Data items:
▼
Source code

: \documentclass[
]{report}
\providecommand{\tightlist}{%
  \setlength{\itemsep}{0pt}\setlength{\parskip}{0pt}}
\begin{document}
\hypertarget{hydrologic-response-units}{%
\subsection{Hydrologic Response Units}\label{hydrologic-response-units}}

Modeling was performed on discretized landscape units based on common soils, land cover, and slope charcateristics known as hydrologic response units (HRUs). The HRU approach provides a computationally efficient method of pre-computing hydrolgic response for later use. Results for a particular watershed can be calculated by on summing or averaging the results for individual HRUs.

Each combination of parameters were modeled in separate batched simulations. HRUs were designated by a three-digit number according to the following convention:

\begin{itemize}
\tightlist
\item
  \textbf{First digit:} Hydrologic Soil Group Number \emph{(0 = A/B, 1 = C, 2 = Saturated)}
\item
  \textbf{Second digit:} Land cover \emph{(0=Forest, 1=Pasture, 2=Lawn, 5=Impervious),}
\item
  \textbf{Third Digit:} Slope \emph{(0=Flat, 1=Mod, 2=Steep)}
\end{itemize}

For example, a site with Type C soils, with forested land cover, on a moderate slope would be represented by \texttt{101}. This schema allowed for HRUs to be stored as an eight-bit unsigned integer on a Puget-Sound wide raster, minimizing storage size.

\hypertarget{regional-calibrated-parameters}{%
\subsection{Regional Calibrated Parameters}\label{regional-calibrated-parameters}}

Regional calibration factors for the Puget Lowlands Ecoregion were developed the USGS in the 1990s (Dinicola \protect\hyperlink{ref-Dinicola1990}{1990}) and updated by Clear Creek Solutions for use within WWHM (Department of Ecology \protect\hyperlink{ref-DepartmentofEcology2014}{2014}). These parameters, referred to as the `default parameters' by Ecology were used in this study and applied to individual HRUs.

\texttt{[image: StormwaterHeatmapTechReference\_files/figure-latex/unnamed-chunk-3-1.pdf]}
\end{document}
▲
◆ EXERCISE PROMPT: Show each line of the records above containing "Puget".

◆ ANSWER BOX:
For example, a site with Type C soils, with forested land cover, on a moderate slope would be represented by \texttt{101}. This schema allowed for HRUs to be stored as an eight-bit unsigned integer on a Puget-Sound wide raster, minimizing storage size.
Regional calibration factors for the Puget Lowlands Ecoregion were developed the USGS in the 1990s (Dinicola \protect\hyperlink{ref-Dinicola1990}{1990}) and updated by Clear Creek Solutions for use within WWHM (Department of Ecology \protect\hyperlink{ref-DepartmentofEcology2014}{2014}). These parameters, referred to as the `default parameters' by Ecology were used in this study and applied to individual HRUs.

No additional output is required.